In the entries below, filter for the word "만듭니다" and copy every matching line.

------ Provided information

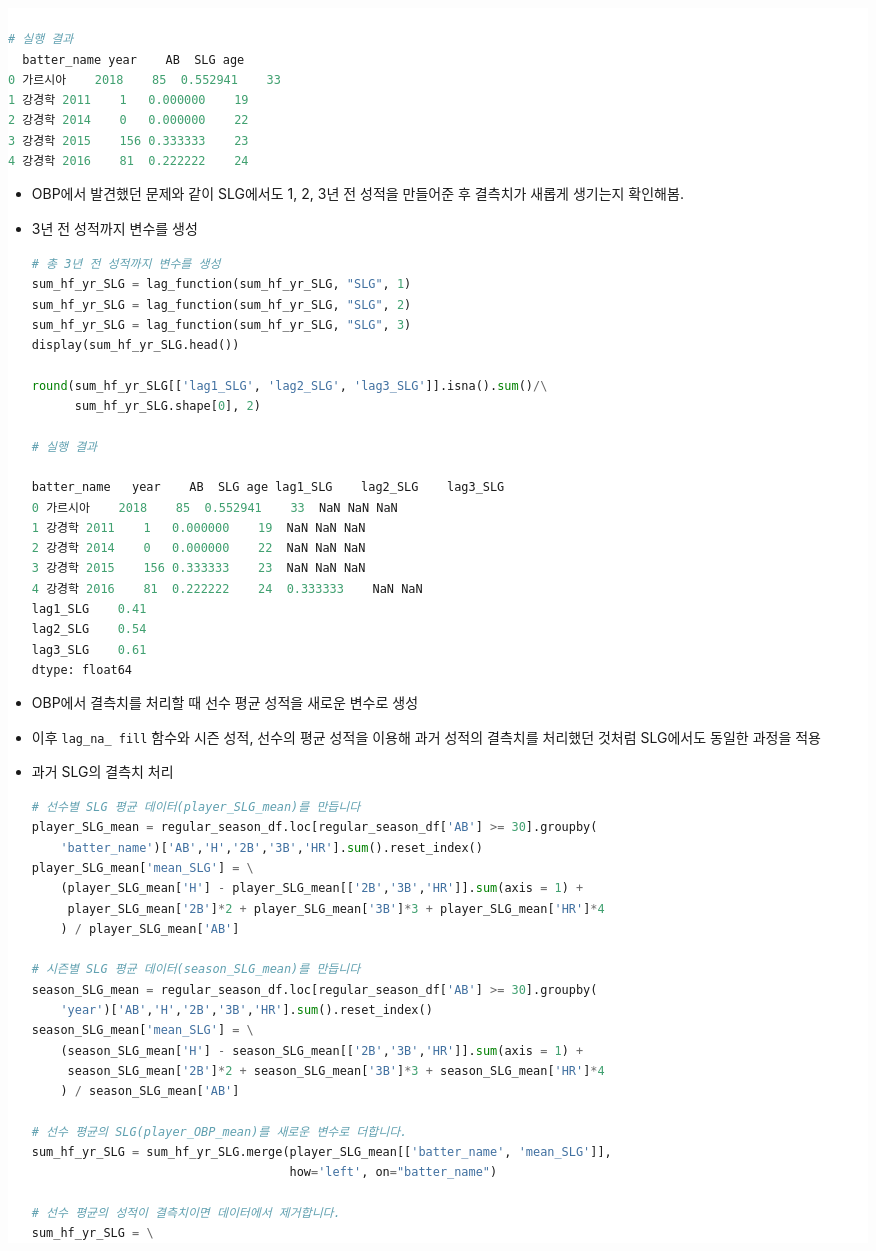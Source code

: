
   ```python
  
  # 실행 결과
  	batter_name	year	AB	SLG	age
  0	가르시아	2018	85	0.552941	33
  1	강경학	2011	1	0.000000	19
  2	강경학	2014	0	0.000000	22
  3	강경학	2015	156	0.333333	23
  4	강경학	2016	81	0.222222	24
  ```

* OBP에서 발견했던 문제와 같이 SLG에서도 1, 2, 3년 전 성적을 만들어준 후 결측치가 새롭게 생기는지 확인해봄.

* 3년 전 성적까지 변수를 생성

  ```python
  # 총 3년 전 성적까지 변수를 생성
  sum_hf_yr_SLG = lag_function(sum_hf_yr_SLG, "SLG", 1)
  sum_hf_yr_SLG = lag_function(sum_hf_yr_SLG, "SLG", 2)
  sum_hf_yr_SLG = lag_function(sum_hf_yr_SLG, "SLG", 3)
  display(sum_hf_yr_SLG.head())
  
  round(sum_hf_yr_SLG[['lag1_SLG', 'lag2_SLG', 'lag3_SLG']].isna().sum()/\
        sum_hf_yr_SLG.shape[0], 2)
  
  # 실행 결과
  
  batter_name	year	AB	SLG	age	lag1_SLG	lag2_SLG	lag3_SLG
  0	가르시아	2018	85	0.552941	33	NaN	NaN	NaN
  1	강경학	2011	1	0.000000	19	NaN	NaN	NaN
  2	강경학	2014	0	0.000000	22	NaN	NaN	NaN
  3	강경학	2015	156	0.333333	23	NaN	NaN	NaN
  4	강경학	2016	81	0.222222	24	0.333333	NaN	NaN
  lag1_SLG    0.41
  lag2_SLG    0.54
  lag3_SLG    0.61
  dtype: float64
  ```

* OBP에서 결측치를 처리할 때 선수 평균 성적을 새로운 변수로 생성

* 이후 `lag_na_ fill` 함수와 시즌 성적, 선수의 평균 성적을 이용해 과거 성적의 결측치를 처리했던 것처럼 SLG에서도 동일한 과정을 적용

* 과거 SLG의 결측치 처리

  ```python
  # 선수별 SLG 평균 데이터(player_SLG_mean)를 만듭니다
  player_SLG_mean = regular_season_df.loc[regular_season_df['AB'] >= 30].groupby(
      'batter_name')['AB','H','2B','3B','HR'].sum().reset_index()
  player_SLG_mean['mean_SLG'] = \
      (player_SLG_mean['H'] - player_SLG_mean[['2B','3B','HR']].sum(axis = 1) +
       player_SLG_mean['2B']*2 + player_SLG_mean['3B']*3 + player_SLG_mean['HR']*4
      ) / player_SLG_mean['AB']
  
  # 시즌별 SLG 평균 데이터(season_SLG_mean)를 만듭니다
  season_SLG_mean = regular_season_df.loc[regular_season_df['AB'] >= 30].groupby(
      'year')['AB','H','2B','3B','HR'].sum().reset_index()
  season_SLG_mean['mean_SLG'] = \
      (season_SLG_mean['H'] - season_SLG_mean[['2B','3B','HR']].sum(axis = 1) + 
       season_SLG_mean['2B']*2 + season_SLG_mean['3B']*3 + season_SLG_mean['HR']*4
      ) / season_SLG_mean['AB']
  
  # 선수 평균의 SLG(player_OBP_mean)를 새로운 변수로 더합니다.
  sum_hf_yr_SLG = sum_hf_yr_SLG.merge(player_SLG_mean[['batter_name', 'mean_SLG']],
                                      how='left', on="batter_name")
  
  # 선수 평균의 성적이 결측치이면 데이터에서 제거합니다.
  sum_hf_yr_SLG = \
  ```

------------
------ Provided information

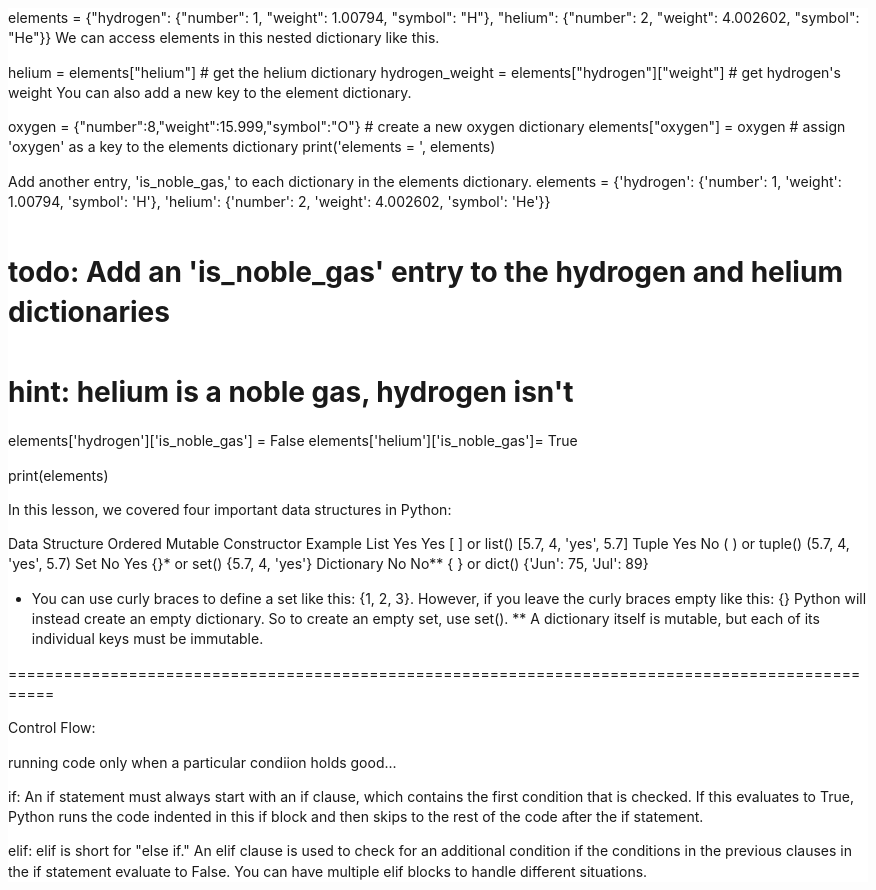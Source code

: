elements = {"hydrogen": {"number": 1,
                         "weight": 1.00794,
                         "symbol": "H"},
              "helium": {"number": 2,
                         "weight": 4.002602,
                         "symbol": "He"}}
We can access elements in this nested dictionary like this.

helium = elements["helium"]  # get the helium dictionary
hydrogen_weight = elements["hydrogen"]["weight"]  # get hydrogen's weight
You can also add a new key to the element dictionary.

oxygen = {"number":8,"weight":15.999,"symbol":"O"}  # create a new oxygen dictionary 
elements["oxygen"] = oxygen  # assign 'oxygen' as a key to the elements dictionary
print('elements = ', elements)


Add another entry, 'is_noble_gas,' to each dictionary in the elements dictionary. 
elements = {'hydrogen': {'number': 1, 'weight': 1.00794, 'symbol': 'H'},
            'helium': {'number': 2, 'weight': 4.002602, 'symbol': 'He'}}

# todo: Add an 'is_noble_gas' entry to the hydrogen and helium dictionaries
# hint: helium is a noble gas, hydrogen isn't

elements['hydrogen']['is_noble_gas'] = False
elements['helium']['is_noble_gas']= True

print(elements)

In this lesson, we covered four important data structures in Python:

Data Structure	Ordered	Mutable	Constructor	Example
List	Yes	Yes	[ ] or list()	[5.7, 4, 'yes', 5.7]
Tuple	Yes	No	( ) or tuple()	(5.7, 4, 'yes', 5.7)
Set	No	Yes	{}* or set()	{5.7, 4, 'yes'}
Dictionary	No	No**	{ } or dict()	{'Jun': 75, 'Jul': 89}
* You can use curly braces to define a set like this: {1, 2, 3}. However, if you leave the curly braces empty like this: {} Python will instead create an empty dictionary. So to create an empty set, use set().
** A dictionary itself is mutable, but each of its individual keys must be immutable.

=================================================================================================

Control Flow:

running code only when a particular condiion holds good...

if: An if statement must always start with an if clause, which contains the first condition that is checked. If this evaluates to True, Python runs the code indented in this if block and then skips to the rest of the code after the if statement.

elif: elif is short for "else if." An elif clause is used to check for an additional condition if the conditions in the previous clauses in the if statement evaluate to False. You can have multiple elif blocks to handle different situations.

------------

### Result of this exercise
  # 선수별 SLG 평균 데이터(player_SLG_mean)를 만듭니다
  # 시즌별 SLG 평균 데이터(season_SLG_mean)를 만듭니다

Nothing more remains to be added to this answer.